> What you have to do
Would you please copy out each entry exactly?

> Record set
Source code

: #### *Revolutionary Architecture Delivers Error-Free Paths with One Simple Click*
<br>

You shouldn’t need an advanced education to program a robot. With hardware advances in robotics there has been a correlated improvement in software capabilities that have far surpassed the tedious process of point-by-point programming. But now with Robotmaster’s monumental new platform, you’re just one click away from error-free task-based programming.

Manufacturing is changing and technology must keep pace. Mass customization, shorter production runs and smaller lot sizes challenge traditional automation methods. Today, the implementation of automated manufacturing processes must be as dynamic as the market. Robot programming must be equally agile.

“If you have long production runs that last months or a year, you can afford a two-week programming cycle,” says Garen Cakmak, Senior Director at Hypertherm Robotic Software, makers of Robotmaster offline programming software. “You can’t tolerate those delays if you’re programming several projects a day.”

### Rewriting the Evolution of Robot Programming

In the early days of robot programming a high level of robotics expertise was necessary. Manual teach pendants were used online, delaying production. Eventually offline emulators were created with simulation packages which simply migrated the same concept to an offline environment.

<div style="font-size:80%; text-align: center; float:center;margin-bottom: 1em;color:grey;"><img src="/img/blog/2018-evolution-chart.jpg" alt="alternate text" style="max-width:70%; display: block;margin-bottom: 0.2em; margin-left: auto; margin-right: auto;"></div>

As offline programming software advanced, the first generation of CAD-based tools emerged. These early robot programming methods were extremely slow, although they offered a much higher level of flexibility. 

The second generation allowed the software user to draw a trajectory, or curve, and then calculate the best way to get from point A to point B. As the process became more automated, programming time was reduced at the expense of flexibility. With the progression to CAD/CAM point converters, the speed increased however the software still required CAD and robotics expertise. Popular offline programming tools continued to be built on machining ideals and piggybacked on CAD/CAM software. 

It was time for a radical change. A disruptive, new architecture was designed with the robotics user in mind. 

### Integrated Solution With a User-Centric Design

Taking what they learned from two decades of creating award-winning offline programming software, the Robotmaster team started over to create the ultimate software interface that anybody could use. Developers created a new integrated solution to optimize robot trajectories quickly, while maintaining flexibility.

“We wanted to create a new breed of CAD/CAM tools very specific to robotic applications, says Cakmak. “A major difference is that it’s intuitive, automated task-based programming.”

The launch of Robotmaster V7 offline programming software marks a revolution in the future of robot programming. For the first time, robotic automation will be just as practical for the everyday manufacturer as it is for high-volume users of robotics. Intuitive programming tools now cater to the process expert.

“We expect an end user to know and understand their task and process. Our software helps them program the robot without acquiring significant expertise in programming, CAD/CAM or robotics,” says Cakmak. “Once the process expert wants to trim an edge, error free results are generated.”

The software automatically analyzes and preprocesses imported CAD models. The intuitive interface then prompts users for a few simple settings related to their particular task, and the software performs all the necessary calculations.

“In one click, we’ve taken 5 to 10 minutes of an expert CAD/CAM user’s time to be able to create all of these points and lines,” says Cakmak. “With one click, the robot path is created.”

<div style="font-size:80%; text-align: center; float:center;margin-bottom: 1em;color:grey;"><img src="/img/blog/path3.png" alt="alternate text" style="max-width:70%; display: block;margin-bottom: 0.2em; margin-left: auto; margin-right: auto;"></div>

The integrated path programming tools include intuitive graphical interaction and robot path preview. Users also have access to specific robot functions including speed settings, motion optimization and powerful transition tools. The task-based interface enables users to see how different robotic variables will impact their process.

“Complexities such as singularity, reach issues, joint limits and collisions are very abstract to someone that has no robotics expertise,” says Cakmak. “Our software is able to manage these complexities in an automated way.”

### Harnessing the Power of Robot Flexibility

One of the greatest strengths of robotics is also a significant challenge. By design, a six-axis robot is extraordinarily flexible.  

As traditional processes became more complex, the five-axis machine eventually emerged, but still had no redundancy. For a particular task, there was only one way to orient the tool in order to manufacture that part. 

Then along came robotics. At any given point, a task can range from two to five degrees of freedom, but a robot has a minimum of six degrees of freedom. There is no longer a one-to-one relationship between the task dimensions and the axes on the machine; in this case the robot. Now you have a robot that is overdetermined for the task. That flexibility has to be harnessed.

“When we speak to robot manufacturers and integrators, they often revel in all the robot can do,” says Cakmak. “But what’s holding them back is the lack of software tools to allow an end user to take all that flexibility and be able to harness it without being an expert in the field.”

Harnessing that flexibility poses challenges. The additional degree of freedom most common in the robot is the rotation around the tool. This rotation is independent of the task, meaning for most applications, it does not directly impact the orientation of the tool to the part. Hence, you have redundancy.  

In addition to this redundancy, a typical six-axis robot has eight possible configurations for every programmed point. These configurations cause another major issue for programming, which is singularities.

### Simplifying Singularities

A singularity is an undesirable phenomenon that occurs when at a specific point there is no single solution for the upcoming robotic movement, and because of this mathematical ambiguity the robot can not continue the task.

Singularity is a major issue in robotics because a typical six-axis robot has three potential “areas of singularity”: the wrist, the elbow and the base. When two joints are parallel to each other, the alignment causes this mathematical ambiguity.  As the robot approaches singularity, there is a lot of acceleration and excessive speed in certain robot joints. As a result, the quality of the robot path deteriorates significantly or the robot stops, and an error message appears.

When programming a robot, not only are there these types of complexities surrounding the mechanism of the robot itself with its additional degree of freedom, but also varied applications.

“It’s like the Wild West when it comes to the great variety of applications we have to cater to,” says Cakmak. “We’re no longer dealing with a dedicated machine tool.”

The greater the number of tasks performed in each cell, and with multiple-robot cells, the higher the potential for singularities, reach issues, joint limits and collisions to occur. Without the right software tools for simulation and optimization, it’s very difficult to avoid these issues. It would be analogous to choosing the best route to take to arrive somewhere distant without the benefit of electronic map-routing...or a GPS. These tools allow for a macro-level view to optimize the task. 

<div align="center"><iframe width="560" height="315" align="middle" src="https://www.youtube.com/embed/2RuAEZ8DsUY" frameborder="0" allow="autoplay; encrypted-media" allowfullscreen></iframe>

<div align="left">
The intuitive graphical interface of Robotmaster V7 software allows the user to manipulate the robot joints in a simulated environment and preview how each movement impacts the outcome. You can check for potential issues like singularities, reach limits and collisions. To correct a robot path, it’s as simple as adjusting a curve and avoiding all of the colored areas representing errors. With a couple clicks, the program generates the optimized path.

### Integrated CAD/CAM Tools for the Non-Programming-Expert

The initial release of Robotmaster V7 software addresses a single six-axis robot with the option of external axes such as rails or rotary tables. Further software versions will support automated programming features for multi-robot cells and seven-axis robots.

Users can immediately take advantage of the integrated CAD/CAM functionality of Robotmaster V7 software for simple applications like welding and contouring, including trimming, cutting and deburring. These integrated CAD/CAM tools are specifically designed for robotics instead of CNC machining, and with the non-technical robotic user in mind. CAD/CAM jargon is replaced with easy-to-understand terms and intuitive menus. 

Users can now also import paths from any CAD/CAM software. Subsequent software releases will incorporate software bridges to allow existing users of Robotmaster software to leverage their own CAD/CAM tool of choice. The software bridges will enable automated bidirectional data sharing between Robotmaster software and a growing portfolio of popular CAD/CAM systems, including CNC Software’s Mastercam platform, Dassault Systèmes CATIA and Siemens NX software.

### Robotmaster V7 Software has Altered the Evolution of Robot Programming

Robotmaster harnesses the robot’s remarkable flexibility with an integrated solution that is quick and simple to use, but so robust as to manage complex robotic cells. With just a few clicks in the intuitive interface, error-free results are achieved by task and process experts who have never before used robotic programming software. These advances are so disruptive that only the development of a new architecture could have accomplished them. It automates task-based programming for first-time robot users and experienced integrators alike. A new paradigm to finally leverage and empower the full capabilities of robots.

> Solution to this exercise
Source code

: #### *Revolutionary Architecture Delivers Error-Free Paths with One Simple Click*
<br>

You shouldn’t need an advanced education to program a robot. With hardware advances in robotics there has been a correlated improvement in software capabilities that have far surpassed the tedious process of point-by-point programming. But now with Robotmaster’s monumental new platform, you’re just one click away from error-free task-based programming.

Manufacturing is changing and technology must keep pace. Mass customization, shorter production runs and smaller lot sizes challenge traditional automation methods. Today, the implementation of automated manufacturing processes must be as dynamic as the market. Robot programming must be equally agile.

“If you have long production runs that last months or a year, you can afford a two-week programming cycle,” says Garen Cakmak, Senior Director at Hypertherm Robotic Software, makers of Robotmaster offline programming software. “You can’t tolerate those delays if you’re programming several projects a day.”

### Rewriting the Evolution of Robot Programming

In the early days of robot programming a high level of robotics expertise was necessary. Manual teach pendants were used online, delaying production. Eventually offline emulators were created with simulation packages which simply migrated the same concept to an offline environment.

<div style="font-size:80%; text-align: center; float:center;margin-bottom: 1em;color:grey;"><img src="/img/blog/2018-evolution-chart.jpg" alt="alternate text" style="max-width:70%; display: block;margin-bottom: 0.2em; margin-left: auto; margin-right: auto;"></div>

As offline programming software advanced, the first generation of CAD-based tools emerged. These early robot programming methods were extremely slow, although they offered a much higher level of flexibility. 

The second generation allowed the software user to draw a trajectory, or curve, and then calculate the best way to get from point A to point B. As the process became more automated, programming time was reduced at the expense of flexibility. With the progression to CAD/CAM point converters, the speed increased however the software still required CAD and robotics expertise. Popular offline programming tools continued to be built on machining ideals and piggybacked on CAD/CAM software. 

It was time for a radical change. A disruptive, new architecture was designed with the robotics user in mind. 

### Integrated Solution With a User-Centric Design

Taking what they learned from two decades of creating award-winning offline programming software, the Robotmaster team started over to create the ultimate software interface that anybody could use. Developers created a new integrated solution to optimize robot trajectories quickly, while maintaining flexibility.

“We wanted to create a new breed of CAD/CAM tools very specific to robotic applications, says Cakmak. “A major difference is that it’s intuitive, automated task-based programming.”

The launch of Robotmaster V7 offline programming software marks a revolution in the future of robot programming. For the first time, robotic automation will be just as practical for the everyday manufacturer as it is for high-volume users of robotics. Intuitive programming tools now cater to the process expert.

“We expect an end user to know and understand their task and process. Our software helps them program the robot without acquiring significant expertise in programming, CAD/CAM or robotics,” says Cakmak. “Once the process expert wants to trim an edge, error free results are generated.”

The software automatically analyzes and preprocesses imported CAD models. The intuitive interface then prompts users for a few simple settings related to their particular task, and the software performs all the necessary calculations.

“In one click, we’ve taken 5 to 10 minutes of an expert CAD/CAM user’s time to be able to create all of these points and lines,” says Cakmak. “With one click, the robot path is created.”

<div style="font-size:80%; text-align: center; float:center;margin-bottom: 1em;color:grey;"><img src="/img/blog/path3.png" alt="alternate text" style="max-width:70%; display: block;margin-bottom: 0.2em; margin-left: auto; margin-right: auto;"></div>

The integrated path programming tools include intuitive graphical interaction and robot path preview. Users also have access to specific robot functions including speed settings, motion optimization and powerful transition tools. The task-based interface enables users to see how different robotic variables will impact their process.

“Complexities such as singularity, reach issues, joint limits and collisions are very abstract to someone that has no robotics expertise,” says Cakmak. “Our software is able to manage these complexities in an automated way.”

### Harnessing the Power of Robot Flexibility

One of the greatest strengths of robotics is also a significant challenge. By design, a six-axis robot is extraordinarily flexible.  

As traditional processes became more complex, the five-axis machine eventually emerged, but still had no redundancy. For a particular task, there was only one way to orient the tool in order to manufacture that part. 

Then along came robotics. At any given point, a task can range from two to five degrees of freedom, but a robot has a minimum of six degrees of freedom. There is no longer a one-to-one relationship between the task dimensions and the axes on the machine; in this case the robot. Now you have a robot that is overdetermined for the task. That flexibility has to be harnessed.

“When we speak to robot manufacturers and integrators, they often revel in all the robot can do,” says Cakmak. “But what’s holding them back is the lack of software tools to allow an end user to take all that flexibility and be able to harness it without being an expert in the field.”

Harnessing that flexibility poses challenges. The additional degree of freedom most common in the robot is the rotation around the tool. This rotation is independent of the task, meaning for most applications, it does not directly impact the orientation of the tool to the part. Hence, you have redundancy.  

In addition to this redundancy, a typical six-axis robot has eight possible configurations for every programmed point. These configurations cause another major issue for programming, which is singularities.

### Simplifying Singularities

A singularity is an undesirable phenomenon that occurs when at a specific point there is no single solution for the upcoming robotic movement, and because of this mathematical ambiguity the robot can not continue the task.

Singularity is a major issue in robotics because a typical six-axis robot has three potential “areas of singularity”: the wrist, the elbow and the base. When two joints are parallel to each other, the alignment causes this mathematical ambiguity.  As the robot approaches singularity, there is a lot of acceleration and excessive speed in certain robot joints. As a result, the quality of the robot path deteriorates significantly or the robot stops, and an error message appears.

When programming a robot, not only are there these types of complexities surrounding the mechanism of the robot itself with its additional degree of freedom, but also varied applications.

“It’s like the Wild West when it comes to the great variety of applications we have to cater to,” says Cakmak. “We’re no longer dealing with a dedicated machine tool.”

The greater the number of tasks performed in each cell, and with multiple-robot cells, the higher the potential for singularities, reach issues, joint limits and collisions to occur. Without the right software tools for simulation and optimization, it’s very difficult to avoid these issues. It would be analogous to choosing the best route to take to arrive somewhere distant without the benefit of electronic map-routing...or a GPS. These tools allow for a macro-level view to optimize the task. 

<div align="center"><iframe width="560" height="315" align="middle" src="https://www.youtube.com/embed/2RuAEZ8DsUY" frameborder="0" allow="autoplay; encrypted-media" allowfullscreen></iframe>

<div align="left">
The intuitive graphical interface of Robotmaster V7 software allows the user to manipulate the robot joints in a simulated environment and preview how each movement impacts the outcome. You can check for potential issues like singularities, reach limits and collisions. To correct a robot path, it’s as simple as adjusting a curve and avoiding all of the colored areas representing errors. With a couple clicks, the program generates the optimized path.

### Integrated CAD/CAM Tools for the Non-Programming-Expert

The initial release of Robotmaster V7 software addresses a single six-axis robot with the option of external axes such as rails or rotary tables. Further software versions will support automated programming features for multi-robot cells and seven-axis robots.

Users can immediately take advantage of the integrated CAD/CAM functionality of Robotmaster V7 software for simple applications like welding and contouring, including trimming, cutting and deburring. These integrated CAD/CAM tools are specifically designed for robotics instead of CNC machining, and with the non-technical robotic user in mind. CAD/CAM jargon is replaced with easy-to-understand terms and intuitive menus. 

Users can now also import paths from any CAD/CAM software. Subsequent software releases will incorporate software bridges to allow existing users of Robotmaster software to leverage their own CAD/CAM tool of choice. The software bridges will enable automated bidirectional data sharing between Robotmaster software and a growing portfolio of popular CAD/CAM systems, including CNC Software’s Mastercam platform, Dassault Systèmes CATIA and Siemens NX software.

### Robotmaster V7 Software has Altered the Evolution of Robot Programming

Robotmaster harnesses the robot’s remarkable flexibility with an integrated solution that is quick and simple to use, but so robust as to manage complex robotic cells. With just a few clicks in the intuitive interface, error-free results are achieved by task and process experts who have never before used robotic programming software. These advances are so disruptive that only the development of a new architecture could have accomplished them. It automates task-based programming for first-time robot users and experienced integrators alike. A new paradigm to finally leverage and empower the full capabilities of robots.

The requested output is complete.